Geodata is key to the digital future and a 4.0 business world, according to a new report released at InterGeo in Hamburg, Germany. At the heart of this business vision is the networking of sensors that must have location data in order to fulfill their value.
The 116-page Intergeo Report, in parallel German and English, includes sections on smart cities, public participation, autonomous driving with live mapping, and surveying on the open seas. An eight-page GNSS Update section features CEOs answering questions market focus of their GNSS products, the role of geo-referencing in the Internet of Things, the coming-of-age of precise point positioning (PPP), and the opportunities for GNSS opened up by autonomous driving.
Access to company-specific geodata offers managers in the automotive industry a competitive ad- vantage. Apps show today’s motorists the way to the nearest electrical charging station. Soon, the same motorists will talk to their on-board computer to find a parking space. It will guide them instantly to the nearest free space. Geoinformation will then no longer just be found in the satnav but also in the integrated sensor in the road paving infrastructure and in the status reports of other road users.
Networking Everything. The Internet of Things is taking shape and permeating all areas of life. At its center are the tiny pieces of information that assign coordinates to a parking space, a loading berth for a container ship, a screw in the shelves of a supplier’s warehouse, or the alarm system of a family home. Degrees, minutes and seconds show people the way, answer a range of questions and help make informed decisions. Geoinformation is both an asset and an essential source of information.
Content Is King. Key companies in the geoinformation sector have naturally taken onboard the value of geoinformation. It forms the basis of their business activities. The use of geodata as added value for their products is still very new. Esri realized early in the sector that selling software is no longer sufficient on its own. Only data enables customers to harness the value of products. Cloud solutions store the mountains of data, while platforms deliver the answers.

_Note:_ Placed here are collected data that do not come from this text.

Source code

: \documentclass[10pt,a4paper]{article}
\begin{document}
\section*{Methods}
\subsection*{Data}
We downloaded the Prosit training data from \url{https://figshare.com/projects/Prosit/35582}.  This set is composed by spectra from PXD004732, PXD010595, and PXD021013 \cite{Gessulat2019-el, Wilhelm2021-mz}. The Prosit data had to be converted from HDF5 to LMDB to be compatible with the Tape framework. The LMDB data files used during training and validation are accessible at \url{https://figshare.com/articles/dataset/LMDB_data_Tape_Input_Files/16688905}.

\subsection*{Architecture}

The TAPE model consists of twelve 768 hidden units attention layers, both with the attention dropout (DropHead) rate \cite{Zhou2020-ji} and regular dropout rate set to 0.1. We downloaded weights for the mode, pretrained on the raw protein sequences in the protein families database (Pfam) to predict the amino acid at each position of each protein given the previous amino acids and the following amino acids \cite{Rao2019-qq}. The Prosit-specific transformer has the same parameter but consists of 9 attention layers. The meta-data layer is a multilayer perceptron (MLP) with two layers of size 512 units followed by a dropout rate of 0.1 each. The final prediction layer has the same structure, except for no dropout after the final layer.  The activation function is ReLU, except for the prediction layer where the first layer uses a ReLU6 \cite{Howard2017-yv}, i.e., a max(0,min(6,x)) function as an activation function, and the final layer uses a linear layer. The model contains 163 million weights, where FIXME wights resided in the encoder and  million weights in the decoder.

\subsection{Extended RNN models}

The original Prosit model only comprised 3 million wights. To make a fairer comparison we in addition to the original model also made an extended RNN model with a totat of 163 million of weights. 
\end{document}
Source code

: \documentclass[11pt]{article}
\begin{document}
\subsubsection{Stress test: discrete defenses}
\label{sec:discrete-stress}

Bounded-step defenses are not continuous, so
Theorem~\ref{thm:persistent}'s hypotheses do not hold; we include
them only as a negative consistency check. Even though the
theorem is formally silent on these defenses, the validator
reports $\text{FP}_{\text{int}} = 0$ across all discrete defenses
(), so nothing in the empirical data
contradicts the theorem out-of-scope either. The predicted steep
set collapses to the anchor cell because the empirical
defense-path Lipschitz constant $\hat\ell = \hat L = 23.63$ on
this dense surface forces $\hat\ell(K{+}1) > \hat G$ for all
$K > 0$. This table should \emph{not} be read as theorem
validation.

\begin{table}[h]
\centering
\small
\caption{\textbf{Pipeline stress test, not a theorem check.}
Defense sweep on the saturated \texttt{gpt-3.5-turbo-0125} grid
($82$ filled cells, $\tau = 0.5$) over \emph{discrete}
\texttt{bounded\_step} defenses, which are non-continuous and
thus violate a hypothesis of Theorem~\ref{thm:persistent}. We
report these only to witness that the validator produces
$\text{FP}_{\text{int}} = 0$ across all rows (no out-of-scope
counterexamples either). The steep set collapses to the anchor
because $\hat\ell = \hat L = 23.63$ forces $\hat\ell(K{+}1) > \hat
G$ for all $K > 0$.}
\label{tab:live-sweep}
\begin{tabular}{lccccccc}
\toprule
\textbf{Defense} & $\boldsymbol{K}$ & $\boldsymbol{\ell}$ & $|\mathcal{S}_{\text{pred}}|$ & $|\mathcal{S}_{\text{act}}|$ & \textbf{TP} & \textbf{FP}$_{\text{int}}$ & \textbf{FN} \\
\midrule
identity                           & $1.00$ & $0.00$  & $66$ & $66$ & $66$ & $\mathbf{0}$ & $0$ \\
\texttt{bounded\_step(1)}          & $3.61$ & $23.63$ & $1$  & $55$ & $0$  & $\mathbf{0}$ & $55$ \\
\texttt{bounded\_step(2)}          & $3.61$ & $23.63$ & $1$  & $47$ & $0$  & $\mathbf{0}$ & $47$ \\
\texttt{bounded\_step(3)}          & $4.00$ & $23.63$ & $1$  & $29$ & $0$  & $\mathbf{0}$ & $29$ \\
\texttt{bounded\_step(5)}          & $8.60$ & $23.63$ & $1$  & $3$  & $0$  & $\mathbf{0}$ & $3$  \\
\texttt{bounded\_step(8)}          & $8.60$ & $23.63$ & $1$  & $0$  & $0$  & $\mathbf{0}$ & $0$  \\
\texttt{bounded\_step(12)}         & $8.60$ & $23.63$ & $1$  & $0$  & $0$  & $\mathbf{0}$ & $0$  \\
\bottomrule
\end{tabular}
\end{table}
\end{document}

Such new business leading lights as AirBnB, Uber, Facebook and Google could not survive without geoinformation. It is part of increasingly intelligent systems that make users’ lives a little easier and more comfortable, optimizing processes and enabling people to operate and participate in ways that were previously impractical or impossible.
The examples are myriad. Consider just a few. Digitally aided planning and construction in building information modeling not only streamlines processes and reduces costs, it enables public participation in planning procedures, using digital models of planned reality. Aerial surveys and data gathering by UAV, not only for traditional survey needs but for growing requirements in natural resource planning and management, infrastructure inspection and maintenance, surveillance and security, and more. Guidance systems for the blind.
All require location data. GNSS (satnav) is the core supplier of this data, but must be augmented by other technologies in special environments.
Releasing Geodata Pays Dividends. Managers of geodata realize they need to release it in order for it to lead them to “more” – more value, more benefits, more transparency, more importance. Geoinformation and digitization are inextricably interlinked, and this is just the beginning.